■ **What is being asked**: Copy each line that contains the string "bullet", taking them from the material.

■ **Supplied records**:
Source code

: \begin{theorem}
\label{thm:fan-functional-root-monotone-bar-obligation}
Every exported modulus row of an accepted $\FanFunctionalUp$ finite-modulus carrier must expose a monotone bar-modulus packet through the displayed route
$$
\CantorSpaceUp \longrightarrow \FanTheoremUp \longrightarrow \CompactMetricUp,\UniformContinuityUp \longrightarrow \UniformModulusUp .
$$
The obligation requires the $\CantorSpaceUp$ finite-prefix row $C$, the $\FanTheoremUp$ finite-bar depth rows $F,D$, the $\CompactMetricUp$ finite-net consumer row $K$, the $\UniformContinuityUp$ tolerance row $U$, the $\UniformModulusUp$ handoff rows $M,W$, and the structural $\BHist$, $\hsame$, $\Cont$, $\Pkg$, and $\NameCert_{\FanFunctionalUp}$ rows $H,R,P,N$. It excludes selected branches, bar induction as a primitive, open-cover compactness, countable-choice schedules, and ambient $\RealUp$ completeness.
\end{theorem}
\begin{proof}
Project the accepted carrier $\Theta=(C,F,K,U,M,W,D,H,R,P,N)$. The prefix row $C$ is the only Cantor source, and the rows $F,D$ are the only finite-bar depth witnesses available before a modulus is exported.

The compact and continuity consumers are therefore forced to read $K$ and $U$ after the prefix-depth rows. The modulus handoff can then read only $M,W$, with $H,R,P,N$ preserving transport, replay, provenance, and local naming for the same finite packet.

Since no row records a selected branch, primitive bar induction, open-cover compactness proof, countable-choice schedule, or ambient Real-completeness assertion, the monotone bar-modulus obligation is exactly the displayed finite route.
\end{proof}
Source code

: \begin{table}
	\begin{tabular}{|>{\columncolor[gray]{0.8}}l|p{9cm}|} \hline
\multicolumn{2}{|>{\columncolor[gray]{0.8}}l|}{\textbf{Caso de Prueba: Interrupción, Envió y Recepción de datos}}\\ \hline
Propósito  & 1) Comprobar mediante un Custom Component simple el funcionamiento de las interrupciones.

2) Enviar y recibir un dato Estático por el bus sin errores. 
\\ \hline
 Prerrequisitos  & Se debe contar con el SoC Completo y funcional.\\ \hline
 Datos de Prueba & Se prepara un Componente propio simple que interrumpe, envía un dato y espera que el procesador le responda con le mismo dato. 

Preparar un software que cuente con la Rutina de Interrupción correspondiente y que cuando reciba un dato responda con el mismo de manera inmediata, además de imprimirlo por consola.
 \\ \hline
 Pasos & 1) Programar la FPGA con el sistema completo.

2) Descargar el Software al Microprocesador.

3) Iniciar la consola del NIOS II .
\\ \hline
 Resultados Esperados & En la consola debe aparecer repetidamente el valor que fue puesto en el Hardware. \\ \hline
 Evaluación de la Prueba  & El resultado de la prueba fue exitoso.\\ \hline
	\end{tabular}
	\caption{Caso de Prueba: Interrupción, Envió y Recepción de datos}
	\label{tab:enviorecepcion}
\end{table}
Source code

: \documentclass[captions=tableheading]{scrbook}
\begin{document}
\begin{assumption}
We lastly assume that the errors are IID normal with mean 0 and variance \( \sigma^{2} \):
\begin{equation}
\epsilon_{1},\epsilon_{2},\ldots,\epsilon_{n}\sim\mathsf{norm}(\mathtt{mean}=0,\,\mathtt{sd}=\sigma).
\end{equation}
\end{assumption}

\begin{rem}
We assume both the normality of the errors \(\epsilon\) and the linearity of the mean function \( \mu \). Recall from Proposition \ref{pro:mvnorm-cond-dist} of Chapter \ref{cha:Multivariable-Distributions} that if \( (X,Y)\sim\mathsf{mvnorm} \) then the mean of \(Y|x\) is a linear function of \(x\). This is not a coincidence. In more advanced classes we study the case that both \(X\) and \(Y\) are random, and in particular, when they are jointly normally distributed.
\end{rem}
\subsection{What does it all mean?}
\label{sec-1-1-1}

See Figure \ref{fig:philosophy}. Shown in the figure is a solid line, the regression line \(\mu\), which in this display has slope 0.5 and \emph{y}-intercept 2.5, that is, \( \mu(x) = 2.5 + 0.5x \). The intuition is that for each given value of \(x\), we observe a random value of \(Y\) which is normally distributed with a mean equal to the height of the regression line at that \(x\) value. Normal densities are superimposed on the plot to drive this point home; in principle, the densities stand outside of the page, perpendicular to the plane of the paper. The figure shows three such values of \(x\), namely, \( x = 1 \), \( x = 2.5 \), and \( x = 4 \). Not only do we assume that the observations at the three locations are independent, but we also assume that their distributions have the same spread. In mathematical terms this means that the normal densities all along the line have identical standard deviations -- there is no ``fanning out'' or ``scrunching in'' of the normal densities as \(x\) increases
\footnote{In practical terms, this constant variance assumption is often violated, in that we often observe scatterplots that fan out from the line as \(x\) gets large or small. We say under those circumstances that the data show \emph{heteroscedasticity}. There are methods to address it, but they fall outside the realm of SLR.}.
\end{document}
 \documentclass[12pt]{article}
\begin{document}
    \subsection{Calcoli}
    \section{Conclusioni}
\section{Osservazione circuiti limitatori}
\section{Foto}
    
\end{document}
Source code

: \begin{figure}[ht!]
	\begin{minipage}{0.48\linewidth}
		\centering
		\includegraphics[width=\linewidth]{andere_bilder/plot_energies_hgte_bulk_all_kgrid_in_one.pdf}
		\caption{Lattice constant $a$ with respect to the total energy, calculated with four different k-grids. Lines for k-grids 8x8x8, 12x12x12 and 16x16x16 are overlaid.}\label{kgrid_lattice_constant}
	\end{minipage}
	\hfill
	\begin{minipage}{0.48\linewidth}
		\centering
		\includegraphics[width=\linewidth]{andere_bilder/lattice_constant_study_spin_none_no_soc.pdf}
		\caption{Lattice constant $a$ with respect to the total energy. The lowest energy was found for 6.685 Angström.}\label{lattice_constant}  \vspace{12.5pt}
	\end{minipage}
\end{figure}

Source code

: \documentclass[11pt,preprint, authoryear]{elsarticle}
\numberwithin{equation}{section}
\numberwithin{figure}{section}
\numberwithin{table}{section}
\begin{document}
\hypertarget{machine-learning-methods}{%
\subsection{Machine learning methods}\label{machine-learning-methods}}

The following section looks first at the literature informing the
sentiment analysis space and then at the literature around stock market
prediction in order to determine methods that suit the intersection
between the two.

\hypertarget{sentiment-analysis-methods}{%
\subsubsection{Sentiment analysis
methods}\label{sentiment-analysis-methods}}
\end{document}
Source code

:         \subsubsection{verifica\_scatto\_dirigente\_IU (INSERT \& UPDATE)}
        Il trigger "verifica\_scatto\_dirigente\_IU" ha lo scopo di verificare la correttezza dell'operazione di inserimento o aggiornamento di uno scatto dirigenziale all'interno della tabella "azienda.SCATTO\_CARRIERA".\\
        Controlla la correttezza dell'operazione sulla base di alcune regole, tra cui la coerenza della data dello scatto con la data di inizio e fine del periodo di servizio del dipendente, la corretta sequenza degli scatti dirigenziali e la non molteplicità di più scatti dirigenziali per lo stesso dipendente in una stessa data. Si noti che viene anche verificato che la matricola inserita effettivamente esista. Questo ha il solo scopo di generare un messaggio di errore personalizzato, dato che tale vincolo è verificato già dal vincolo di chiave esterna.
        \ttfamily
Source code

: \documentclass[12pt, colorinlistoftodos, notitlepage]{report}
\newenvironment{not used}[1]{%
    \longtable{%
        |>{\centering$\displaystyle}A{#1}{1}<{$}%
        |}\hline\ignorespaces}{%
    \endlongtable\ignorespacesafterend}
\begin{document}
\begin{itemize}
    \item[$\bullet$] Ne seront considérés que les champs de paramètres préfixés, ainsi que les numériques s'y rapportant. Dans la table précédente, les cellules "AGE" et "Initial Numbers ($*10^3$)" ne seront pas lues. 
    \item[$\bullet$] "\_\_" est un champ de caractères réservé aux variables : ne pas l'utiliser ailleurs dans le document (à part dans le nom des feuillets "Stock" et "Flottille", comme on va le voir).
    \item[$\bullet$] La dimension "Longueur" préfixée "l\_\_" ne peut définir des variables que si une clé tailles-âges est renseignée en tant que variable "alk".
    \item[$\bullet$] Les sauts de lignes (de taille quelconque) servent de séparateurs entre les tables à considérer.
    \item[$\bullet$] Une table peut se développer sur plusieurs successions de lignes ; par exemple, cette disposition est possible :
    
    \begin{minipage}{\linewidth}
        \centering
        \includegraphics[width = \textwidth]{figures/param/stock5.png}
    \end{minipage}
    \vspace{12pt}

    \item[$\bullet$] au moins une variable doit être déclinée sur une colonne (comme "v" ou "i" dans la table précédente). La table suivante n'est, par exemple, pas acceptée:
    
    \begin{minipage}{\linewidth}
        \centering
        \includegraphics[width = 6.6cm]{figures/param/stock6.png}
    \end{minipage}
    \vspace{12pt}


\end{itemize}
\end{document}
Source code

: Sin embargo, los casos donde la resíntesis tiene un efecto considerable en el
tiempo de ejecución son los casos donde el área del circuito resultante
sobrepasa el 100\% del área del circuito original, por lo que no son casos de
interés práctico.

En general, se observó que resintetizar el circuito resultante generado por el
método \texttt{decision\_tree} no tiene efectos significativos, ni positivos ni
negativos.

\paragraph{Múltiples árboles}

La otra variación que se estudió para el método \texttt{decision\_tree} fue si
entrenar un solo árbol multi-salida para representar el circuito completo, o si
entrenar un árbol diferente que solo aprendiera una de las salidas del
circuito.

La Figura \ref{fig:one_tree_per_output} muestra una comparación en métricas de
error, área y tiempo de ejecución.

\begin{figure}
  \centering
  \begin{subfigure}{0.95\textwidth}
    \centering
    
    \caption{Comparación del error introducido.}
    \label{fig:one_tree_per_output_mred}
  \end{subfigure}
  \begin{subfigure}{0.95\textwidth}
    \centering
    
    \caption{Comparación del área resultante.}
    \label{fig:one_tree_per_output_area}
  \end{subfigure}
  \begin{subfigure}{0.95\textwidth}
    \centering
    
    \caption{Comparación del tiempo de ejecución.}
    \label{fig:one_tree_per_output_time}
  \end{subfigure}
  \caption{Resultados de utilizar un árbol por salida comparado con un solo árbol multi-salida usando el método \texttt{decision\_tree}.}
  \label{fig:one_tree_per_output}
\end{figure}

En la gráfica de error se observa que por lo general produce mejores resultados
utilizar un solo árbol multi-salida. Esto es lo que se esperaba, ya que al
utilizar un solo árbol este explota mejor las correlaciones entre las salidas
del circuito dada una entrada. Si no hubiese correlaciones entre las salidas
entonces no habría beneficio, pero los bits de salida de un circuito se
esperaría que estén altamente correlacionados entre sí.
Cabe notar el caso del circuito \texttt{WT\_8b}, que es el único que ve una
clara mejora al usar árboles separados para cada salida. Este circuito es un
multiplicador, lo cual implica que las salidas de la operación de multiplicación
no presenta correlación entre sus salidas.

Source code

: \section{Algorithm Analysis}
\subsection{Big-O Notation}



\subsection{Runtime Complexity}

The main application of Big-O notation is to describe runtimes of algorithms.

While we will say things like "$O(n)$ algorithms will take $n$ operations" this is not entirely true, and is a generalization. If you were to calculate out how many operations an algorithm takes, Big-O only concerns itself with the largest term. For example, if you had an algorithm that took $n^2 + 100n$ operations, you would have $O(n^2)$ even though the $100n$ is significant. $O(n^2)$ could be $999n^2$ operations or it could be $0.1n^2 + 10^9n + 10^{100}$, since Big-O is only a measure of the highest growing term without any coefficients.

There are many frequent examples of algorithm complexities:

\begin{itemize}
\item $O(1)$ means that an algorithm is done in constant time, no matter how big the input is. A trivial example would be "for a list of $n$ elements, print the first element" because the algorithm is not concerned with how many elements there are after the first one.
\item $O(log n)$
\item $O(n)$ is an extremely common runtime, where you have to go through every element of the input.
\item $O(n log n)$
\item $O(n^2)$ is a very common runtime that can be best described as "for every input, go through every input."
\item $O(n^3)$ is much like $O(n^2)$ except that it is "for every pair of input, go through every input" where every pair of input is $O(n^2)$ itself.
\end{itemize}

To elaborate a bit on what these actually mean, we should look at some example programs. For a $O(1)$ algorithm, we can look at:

■ **Result of the task**:
    \item[$\bullet$] Ne seront considérés que les champs de paramètres préfixés, ainsi que les numériques s'y rapportant. Dans la table précédente, les cellules "AGE" et "Initial Numbers ($*10^3$)" ne seront pas lues. 
    \item[$\bullet$] "\_\_" est un champ de caractères réservé aux variables : ne pas l'utiliser ailleurs dans le document (à part dans le nom des feuillets "Stock" et "Flottille", comme on va le voir).
    \item[$\bullet$] La dimension "Longueur" préfixée "l\_\_" ne peut définir des variables que si une clé tailles-âges est renseignée en tant que variable "alk".
    \item[$\bullet$] Les sauts de lignes (de taille quelconque) servent de séparateurs entre les tables à considérer.
    \item[$\bullet$] Une table peut se développer sur plusieurs successions de lignes ; par exemple, cette disposition est possible :
    \item[$\bullet$] au moins une variable doit être déclinée sur une colonne (comme "v" ou "i" dans la table précédente). La table suivante n'est, par exemple, pas acceptée:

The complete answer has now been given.